Start of DATA

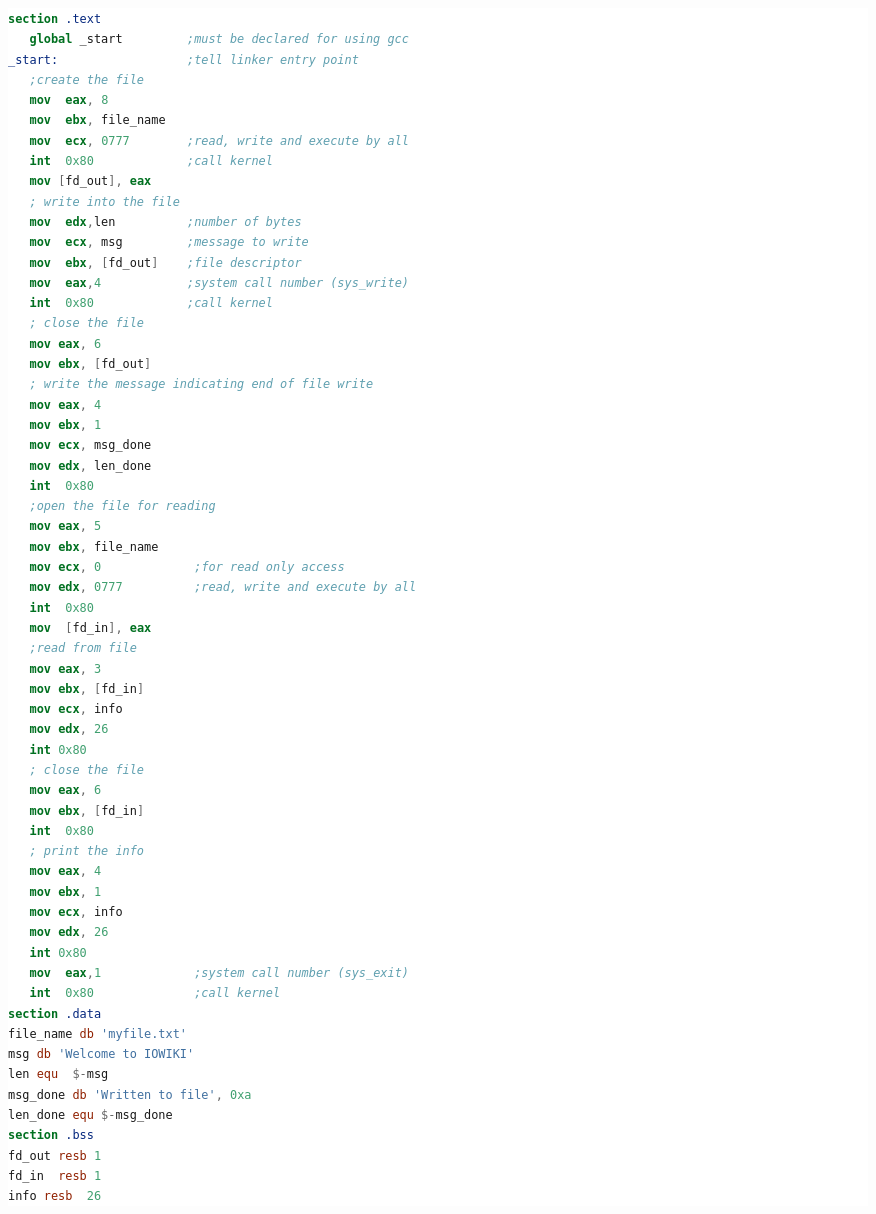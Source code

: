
 ```nasm
section .text
   global _start         ;must be declared for using gcc
_start:                  ;tell linker entry point
   ;create the file
   mov  eax, 8
   mov  ebx, file_name
   mov  ecx, 0777        ;read, write and execute by all
   int  0x80             ;call kernel
   mov [fd_out], eax
   ; write into the file
   mov  edx,len          ;number of bytes
   mov  ecx, msg         ;message to write
   mov  ebx, [fd_out]    ;file descriptor
   mov  eax,4            ;system call number (sys_write)
   int  0x80             ;call kernel
   ; close the file
   mov eax, 6
   mov ebx, [fd_out]
   ; write the message indicating end of file write
   mov eax, 4
   mov ebx, 1
   mov ecx, msg_done
   mov edx, len_done
   int  0x80
   ;open the file for reading
   mov eax, 5
   mov ebx, file_name
   mov ecx, 0             ;for read only access
   mov edx, 0777          ;read, write and execute by all
   int  0x80
   mov  [fd_in], eax
   ;read from file
   mov eax, 3
   mov ebx, [fd_in]
   mov ecx, info
   mov edx, 26
   int 0x80
   ; close the file
   mov eax, 6
   mov ebx, [fd_in]
   int  0x80
   ; print the info
   mov eax, 4
   mov ebx, 1
   mov ecx, info
   mov edx, 26
   int 0x80
   mov  eax,1             ;system call number (sys_exit)
   int  0x80              ;call kernel
section .data
file_name db 'myfile.txt'
msg db 'Welcome to IOWIKI'
len equ  $-msg
msg_done db 'Written to file', 0xa
len_done equ $-msg_done
section .bss
fd_out resb 1
fd_in  resb 1
info resb  26
```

End of DATA

(TASK BRIEF):
If a line in the material above holds "number", copy it.

(EXERCISE RESPONSE):
   mov  edx,len          ;number of bytes
   mov  eax,4            ;system call number (sys_write)
   mov  eax,1             ;system call number (sys_exit)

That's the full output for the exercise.